"""

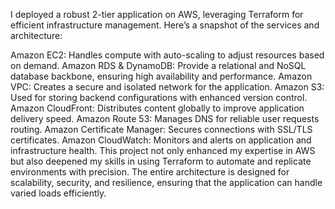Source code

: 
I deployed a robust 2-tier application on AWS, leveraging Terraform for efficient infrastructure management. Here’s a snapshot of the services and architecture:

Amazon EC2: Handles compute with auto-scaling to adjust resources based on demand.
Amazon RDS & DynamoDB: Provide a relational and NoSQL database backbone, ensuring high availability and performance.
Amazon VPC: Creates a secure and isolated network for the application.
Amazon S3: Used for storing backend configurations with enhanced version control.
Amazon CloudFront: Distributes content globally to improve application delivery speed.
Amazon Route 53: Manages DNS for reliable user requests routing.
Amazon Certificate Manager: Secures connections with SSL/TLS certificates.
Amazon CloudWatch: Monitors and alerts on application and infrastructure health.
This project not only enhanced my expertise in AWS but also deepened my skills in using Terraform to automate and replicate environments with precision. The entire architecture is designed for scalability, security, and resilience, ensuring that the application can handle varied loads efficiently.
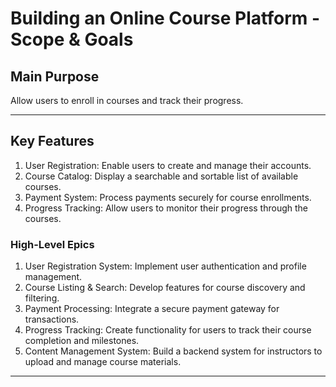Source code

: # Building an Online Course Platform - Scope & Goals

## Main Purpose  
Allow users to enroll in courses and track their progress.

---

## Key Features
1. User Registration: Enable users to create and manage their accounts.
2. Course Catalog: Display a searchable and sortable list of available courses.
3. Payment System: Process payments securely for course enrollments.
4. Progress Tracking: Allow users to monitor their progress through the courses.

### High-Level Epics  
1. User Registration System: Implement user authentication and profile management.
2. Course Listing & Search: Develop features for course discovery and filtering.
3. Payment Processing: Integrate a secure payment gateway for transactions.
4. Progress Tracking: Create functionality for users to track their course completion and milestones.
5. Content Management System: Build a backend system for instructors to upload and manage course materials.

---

"""
"""

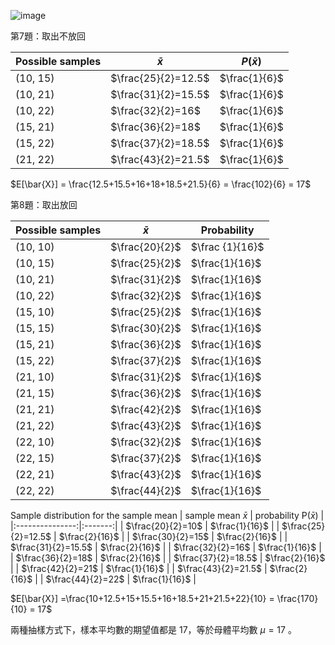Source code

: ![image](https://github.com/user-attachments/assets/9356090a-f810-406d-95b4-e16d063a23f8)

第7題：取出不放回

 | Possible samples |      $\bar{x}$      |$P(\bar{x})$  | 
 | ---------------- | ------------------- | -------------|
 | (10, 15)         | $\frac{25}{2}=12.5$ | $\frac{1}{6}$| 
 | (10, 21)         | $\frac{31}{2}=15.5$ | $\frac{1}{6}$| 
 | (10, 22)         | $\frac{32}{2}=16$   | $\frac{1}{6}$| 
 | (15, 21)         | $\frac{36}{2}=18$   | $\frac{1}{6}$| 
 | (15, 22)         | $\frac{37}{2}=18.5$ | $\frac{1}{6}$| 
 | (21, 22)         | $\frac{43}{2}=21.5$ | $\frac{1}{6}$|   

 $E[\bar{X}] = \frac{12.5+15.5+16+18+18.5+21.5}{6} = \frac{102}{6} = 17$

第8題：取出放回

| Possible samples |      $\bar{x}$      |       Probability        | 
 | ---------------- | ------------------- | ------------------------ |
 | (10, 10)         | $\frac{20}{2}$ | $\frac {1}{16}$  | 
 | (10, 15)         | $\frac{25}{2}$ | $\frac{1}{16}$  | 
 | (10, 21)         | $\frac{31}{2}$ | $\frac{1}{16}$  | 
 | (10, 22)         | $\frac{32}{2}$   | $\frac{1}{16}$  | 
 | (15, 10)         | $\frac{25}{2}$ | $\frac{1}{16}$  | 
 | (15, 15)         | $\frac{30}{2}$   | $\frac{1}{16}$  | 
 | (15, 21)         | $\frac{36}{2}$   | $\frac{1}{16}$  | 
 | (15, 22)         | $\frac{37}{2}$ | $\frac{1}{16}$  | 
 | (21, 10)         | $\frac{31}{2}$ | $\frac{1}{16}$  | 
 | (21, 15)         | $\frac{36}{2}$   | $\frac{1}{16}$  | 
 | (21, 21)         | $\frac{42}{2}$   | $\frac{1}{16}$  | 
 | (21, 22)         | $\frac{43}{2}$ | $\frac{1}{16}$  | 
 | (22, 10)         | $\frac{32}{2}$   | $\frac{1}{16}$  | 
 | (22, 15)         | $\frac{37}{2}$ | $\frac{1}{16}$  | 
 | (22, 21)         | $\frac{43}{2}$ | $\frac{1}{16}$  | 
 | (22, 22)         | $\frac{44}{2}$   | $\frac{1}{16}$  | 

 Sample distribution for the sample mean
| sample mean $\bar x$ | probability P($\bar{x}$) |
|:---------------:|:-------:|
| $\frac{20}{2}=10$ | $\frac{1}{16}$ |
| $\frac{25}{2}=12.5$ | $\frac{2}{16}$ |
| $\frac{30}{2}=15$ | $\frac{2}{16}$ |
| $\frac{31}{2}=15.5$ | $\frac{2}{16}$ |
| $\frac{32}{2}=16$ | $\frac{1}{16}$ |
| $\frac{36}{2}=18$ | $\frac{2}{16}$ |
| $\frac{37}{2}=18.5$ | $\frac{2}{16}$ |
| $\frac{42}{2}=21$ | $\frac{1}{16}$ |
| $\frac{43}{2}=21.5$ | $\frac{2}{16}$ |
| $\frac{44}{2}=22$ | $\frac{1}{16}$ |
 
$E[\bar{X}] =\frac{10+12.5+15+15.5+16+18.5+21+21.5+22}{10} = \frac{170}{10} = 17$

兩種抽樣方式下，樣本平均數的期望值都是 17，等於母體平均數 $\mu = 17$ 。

"""
"""

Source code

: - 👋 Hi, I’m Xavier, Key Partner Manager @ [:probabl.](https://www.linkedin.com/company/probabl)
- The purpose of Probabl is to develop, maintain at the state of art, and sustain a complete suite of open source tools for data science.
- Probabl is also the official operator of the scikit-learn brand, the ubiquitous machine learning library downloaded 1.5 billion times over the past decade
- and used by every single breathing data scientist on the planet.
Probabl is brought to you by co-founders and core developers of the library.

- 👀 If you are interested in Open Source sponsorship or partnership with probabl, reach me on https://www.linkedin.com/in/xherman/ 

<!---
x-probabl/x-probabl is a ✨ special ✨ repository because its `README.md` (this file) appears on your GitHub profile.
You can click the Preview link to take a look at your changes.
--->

"""

### EXERCISE DETAILS
Output each line of the listing in which the string "Payment" is found.

### TASK OUTPUT
3. Payment System: Process payments securely for course enrollments.
3. Payment Processing: Integrate a secure payment gateway for transactions.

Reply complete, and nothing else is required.